Work request
The line containing "Multiple changes can" marks the end, so write out exactly every line from the top of the entries below through that one.

The data
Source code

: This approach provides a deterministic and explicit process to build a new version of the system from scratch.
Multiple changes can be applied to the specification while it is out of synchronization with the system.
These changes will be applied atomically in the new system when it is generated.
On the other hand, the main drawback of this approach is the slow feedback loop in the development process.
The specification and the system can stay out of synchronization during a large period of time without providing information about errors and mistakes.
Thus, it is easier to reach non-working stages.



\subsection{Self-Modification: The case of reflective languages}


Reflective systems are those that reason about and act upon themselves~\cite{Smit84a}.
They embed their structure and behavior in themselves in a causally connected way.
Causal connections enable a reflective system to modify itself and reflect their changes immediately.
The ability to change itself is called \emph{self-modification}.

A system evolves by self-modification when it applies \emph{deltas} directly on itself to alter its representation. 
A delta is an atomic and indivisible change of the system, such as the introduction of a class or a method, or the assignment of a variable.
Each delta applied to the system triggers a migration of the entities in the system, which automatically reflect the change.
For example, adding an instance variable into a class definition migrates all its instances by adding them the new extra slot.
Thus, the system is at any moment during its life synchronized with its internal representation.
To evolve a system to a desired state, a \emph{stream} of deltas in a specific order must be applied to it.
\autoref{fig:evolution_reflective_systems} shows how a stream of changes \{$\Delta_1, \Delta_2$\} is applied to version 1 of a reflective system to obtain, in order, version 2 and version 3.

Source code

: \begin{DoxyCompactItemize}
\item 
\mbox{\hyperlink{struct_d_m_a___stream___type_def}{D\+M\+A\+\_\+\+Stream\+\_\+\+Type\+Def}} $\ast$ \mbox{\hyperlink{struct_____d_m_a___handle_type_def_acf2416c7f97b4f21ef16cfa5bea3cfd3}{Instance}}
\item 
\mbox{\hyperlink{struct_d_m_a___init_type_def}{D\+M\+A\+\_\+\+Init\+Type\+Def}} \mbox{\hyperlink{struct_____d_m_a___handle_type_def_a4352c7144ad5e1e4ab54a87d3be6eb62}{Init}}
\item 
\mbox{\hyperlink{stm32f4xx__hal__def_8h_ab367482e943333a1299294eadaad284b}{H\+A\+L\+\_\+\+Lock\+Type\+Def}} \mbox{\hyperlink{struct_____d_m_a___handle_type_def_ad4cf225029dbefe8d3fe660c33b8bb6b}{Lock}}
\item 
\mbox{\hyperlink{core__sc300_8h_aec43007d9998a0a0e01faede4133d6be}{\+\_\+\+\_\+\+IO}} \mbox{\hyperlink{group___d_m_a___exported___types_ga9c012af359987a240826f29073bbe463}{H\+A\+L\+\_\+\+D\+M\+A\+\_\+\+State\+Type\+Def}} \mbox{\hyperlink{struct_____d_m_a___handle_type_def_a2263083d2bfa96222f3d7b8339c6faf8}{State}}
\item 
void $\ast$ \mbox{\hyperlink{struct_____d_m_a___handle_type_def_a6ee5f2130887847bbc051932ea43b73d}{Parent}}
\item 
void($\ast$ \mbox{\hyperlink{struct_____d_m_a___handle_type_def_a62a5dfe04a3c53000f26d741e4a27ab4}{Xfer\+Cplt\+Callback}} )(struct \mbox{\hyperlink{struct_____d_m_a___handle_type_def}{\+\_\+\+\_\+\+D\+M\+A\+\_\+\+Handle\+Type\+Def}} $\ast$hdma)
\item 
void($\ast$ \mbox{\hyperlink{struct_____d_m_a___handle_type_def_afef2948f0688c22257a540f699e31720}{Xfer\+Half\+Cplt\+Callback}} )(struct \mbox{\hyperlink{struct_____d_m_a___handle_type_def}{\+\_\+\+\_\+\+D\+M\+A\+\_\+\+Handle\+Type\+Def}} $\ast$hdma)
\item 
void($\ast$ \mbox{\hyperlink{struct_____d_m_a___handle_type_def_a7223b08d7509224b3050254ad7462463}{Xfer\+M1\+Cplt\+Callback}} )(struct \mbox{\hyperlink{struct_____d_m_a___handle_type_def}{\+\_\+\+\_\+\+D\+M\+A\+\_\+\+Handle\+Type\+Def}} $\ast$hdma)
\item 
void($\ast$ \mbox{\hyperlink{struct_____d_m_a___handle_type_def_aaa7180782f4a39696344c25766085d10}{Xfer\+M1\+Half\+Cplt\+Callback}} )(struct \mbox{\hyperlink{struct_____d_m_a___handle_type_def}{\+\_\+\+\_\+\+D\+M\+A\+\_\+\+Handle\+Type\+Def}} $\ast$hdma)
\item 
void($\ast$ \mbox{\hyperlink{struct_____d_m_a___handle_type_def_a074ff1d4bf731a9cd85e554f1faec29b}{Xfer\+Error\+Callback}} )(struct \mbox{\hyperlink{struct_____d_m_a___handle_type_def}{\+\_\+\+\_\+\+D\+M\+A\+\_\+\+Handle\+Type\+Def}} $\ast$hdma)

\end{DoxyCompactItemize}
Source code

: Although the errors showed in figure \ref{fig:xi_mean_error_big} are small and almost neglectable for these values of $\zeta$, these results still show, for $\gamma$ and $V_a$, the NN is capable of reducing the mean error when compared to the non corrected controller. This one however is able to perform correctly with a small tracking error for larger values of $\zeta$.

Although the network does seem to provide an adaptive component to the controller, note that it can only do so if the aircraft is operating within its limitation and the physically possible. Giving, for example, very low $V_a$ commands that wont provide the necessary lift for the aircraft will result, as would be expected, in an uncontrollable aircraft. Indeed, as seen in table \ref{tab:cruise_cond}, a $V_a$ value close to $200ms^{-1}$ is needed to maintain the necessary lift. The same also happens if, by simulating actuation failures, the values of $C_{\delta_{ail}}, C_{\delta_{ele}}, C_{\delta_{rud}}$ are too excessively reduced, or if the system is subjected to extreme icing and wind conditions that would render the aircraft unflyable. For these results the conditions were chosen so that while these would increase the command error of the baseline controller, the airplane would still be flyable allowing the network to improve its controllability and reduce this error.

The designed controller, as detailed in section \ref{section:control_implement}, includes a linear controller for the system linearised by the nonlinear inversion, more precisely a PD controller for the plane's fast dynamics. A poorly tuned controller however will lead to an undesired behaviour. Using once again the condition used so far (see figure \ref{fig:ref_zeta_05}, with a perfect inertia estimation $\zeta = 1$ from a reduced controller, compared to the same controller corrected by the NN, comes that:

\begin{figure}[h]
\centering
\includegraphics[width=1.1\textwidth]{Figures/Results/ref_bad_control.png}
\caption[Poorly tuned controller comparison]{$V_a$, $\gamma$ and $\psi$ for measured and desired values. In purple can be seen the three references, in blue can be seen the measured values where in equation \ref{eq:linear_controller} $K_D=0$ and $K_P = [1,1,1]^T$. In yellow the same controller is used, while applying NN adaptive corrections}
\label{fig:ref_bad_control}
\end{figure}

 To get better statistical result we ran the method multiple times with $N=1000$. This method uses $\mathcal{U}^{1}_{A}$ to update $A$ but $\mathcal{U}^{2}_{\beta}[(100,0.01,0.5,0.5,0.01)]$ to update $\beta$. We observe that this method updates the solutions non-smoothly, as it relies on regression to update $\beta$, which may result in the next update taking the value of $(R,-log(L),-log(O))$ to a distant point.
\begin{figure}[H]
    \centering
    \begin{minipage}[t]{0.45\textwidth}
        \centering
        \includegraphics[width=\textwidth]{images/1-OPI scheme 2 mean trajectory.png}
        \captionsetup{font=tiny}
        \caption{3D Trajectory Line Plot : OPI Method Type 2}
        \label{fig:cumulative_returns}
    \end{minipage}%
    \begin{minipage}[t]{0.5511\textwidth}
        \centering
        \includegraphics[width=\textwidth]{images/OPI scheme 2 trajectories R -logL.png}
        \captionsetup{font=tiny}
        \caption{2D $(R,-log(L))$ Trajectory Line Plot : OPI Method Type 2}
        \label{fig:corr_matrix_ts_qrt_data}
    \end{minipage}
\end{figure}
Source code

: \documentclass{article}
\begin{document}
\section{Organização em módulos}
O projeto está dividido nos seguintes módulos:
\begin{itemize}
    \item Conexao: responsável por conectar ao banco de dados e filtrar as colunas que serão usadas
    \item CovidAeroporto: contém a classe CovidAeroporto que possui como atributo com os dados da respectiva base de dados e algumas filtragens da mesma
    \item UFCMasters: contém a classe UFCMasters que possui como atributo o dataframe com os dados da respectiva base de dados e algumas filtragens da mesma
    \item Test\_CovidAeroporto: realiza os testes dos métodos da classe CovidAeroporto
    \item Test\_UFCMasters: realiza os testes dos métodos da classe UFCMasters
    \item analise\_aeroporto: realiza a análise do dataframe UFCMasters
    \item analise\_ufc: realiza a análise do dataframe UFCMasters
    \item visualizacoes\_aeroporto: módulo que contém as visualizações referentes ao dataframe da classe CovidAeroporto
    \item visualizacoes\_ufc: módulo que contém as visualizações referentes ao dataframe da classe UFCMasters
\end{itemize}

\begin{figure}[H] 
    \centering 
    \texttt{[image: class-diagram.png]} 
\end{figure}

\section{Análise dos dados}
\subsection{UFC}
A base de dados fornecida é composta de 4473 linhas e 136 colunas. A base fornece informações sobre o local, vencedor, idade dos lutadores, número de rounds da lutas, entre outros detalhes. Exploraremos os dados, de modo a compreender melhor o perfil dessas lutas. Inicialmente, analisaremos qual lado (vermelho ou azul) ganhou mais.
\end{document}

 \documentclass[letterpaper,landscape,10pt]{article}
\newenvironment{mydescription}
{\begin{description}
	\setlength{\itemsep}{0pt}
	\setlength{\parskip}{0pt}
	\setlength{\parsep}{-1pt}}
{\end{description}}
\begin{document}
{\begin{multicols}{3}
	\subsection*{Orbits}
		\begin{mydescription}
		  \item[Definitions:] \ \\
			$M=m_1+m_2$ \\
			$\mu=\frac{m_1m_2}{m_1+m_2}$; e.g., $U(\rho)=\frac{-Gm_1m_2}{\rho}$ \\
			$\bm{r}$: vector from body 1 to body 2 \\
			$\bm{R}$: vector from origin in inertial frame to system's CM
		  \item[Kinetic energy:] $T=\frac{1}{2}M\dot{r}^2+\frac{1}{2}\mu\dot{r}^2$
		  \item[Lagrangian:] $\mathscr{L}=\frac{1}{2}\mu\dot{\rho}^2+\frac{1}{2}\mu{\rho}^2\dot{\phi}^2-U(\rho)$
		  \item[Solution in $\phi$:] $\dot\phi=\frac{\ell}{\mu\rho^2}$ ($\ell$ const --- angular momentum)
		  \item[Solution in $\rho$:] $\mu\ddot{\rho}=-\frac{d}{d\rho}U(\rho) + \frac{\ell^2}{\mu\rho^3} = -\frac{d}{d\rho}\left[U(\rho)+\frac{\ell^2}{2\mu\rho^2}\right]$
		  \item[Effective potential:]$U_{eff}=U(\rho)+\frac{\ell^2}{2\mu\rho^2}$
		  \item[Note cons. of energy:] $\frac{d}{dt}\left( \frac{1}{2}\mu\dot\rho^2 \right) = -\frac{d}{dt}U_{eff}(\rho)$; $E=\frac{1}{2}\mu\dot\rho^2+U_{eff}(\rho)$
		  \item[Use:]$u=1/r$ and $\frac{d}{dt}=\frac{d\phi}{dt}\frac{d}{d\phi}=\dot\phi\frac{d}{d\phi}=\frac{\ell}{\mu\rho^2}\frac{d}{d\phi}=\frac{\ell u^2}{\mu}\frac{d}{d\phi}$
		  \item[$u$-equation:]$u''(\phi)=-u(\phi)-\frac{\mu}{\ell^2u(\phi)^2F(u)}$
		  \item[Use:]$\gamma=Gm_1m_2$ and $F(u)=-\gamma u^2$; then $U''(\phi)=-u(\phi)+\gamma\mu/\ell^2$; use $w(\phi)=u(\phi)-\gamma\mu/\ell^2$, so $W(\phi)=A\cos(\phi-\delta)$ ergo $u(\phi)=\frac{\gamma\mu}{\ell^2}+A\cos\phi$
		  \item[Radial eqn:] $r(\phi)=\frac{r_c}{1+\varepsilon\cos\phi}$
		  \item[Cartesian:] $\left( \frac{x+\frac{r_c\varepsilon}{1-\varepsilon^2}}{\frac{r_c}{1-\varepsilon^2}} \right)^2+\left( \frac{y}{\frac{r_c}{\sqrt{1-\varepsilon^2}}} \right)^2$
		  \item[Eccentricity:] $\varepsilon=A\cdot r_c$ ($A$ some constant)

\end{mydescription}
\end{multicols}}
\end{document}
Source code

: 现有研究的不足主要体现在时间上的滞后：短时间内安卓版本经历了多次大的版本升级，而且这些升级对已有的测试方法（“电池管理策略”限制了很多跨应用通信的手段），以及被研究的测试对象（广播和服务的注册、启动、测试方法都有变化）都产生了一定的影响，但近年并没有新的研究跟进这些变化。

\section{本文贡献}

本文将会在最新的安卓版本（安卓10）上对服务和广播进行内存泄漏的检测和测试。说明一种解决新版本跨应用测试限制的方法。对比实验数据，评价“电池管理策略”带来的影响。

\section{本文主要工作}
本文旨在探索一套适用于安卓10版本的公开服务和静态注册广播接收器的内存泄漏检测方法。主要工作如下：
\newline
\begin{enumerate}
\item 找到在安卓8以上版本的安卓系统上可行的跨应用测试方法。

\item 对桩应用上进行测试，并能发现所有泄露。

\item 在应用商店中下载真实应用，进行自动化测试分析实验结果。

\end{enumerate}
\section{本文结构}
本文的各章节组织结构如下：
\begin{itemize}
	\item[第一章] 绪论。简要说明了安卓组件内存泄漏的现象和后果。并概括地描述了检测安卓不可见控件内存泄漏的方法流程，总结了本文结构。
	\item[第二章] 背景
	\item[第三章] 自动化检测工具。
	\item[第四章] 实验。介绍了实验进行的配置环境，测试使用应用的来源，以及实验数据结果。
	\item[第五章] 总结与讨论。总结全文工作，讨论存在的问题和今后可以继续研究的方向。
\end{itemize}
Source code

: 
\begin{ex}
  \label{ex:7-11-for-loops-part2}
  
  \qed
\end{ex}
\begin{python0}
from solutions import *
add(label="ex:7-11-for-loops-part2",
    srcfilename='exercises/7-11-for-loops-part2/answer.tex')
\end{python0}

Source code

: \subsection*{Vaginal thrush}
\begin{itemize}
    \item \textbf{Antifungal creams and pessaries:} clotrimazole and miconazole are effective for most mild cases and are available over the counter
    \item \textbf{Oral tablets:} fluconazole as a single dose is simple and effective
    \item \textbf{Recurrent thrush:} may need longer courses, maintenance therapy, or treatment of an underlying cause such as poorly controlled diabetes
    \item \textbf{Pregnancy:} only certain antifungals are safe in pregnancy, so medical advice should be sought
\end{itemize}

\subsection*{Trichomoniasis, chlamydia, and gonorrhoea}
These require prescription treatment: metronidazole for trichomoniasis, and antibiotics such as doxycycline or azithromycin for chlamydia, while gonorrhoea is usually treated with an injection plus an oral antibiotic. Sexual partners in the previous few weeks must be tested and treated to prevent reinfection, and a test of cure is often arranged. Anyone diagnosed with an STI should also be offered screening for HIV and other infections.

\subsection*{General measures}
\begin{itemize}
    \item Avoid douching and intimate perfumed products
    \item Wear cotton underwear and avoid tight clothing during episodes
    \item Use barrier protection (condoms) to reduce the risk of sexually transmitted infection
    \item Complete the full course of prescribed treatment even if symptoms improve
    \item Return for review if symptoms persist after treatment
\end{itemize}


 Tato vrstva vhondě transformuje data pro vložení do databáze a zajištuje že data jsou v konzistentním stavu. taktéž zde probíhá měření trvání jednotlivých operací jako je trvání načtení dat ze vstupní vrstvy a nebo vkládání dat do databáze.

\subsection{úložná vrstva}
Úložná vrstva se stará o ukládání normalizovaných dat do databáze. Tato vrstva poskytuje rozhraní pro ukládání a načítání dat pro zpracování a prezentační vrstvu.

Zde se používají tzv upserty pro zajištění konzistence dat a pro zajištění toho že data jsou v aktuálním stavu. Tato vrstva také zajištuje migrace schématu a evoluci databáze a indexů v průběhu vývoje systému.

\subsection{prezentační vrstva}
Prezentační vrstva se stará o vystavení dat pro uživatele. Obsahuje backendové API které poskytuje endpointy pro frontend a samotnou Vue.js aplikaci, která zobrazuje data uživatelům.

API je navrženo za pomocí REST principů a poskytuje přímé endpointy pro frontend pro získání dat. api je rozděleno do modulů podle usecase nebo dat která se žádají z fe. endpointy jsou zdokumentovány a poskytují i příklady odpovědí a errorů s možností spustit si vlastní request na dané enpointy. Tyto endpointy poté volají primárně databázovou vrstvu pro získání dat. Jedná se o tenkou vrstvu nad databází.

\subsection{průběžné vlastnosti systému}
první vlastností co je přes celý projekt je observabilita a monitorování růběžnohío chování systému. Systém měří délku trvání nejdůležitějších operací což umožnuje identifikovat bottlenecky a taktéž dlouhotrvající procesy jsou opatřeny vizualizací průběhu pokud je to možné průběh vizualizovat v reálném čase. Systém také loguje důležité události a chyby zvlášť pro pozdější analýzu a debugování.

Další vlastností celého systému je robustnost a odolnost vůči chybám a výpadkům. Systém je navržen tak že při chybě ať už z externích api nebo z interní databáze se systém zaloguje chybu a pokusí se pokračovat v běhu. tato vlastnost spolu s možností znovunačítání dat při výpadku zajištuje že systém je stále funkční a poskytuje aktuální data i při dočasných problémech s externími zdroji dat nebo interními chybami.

Result of this exercise
Source code

: This approach provides a deterministic and explicit process to build a new version of the system from scratch.
Multiple changes can be applied to the specification while it is out of synchronization with the system.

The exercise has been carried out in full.